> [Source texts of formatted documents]

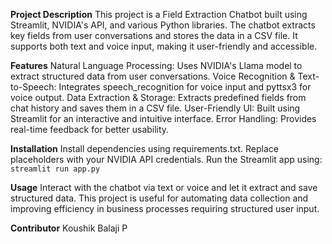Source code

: **Project Description**
    This project is a Field Extraction Chatbot built using Streamlit, NVIDIA's API, and various Python libraries. The chatbot extracts key fields from user conversations and stores the data in a CSV file. It supports both text and voice input, making it user-friendly and accessible.

**Features**
    Natural Language Processing: Uses NVIDIA's Llama model to extract structured data from user conversations.
    Voice Recognition & Text-to-Speech: Integrates speech_recognition for voice input and pyttsx3 for voice output.
    Data Extraction & Storage: Extracts predefined fields from chat history and saves them in a CSV file.
    User-Friendly UI: Built using Streamlit for an interactive and intuitive interface.
    Error Handling: Provides real-time feedback for better usability.

**Installation**
    Install dependencies using requirements.txt.
    Replace placeholders with your NVIDIA API credentials.
    Run the Streamlit app using:
    ``streamlit run app.py``

**Usage**
    Interact with the chatbot via text or voice and let it extract and save structured data.
    This project is useful for automating data collection and improving efficiency in business processes requiring structured user input.

**Contributor**
    Koushik Balaji P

> [Your objective]
Reproduce all the entries above exactly. Include no images.

> [Task result]
Source code

: **Project Description**
    This project is a Field Extraction Chatbot built using Streamlit, NVIDIA's API, and various Python libraries. The chatbot extracts key fields from user conversations and stores the data in a CSV file. It supports both text and voice input, making it user-friendly and accessible.

**Features**
    Natural Language Processing: Uses NVIDIA's Llama model to extract structured data from user conversations.
    Voice Recognition & Text-to-Speech: Integrates speech_recognition for voice input and pyttsx3 for voice output.
    Data Extraction & Storage: Extracts predefined fields from chat history and saves them in a CSV file.
    User-Friendly UI: Built using Streamlit for an interactive and intuitive interface.
    Error Handling: Provides real-time feedback for better usability.

**Installation**
    Install dependencies using requirements.txt.
    Replace placeholders with your NVIDIA API credentials.
    Run the Streamlit app using:
    ``streamlit run app.py``

**Usage**
    Interact with the chatbot via text or voice and let it extract and save structured data.
    This project is useful for automating data collection and improving efficiency in business processes requiring structured user input.

**Contributor**
    Koushik Balaji P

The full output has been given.